Atlanta is no real dream, but one deferred. Like the cities of the East and Midwest at the turn of the century, Atlanta is flourishing at the expense of its poor. The 117,000 who have migrated to the Georgia capital have found many of the same problems that they fled--like high crime and a displaced workforce. And they are discovering new difficulties such as lower wages and nonunion shops.
The problem with Atlanta is capitalism. Business interests control the city. And the job of the politicians, whether Black or white, is to make sure that the city runs smoothly.
That's why the deaths of the first 10 children were ignored by the Black mayor and the white corporate bosses. They did not wish to create a bad business climate by protesting the deaths of poor Black children. Yet a few years ago, when a white doctor was murdered in downtown Atlanta, there was a furor and a white panic. Front page news. The mayor, Maynard Jackson, created a special crime unit.

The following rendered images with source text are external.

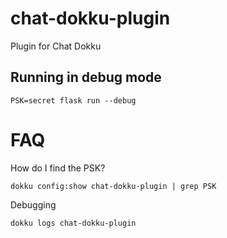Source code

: # chat-dokku-plugin
Plugin for Chat Dokku

## Running in debug mode

    PSK=secret flask run --debug

# FAQ

How do I find the PSK?

    dokku config:show chat-dokku-plugin | grep PSK

Debugging

    dokku logs chat-dokku-plugin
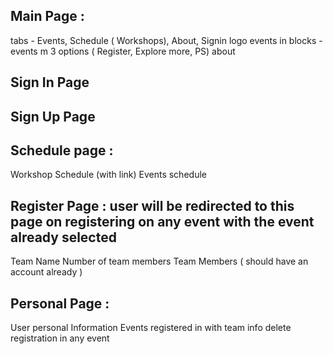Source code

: ## Main Page :
tabs  - Events, Schedule ( Workshops), About, Signin logo
events in blocks - events m 3 options ( Register, Explore more, PS)
about

## Sign In Page

## Sign Up Page

## Schedule page :
Workshop Schedule (with link)
Events schedule

## Register Page : user will be redirected to this page on registering on any event with the event already selected
Team Name
Number of team members
Team Members ( should have an account already )

## Personal Page :
User personal Information
Events registered in with team info
delete registration in any event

Update: Wayne Williams was accused of committing a majority of the Atlanta murders, but was only convicted in two cases. He has continued to maintain his innocence.
In 2005, journalists reported that Ku Klux Klan member Charles T. Sanders, an initial suspect in the investigation, had praised the murders in secretly recorded conversations.
Also in 2005, the sheriff of DeKalb County, Ga., reopened the cases of five children who were killed there, stating that he doubted Williams was responsible for their murders--but the reinvestigation came to an end when the sheriff resigned a year later. None of the other murders, which happened in Fulton County, Ga., have been reinvestigated.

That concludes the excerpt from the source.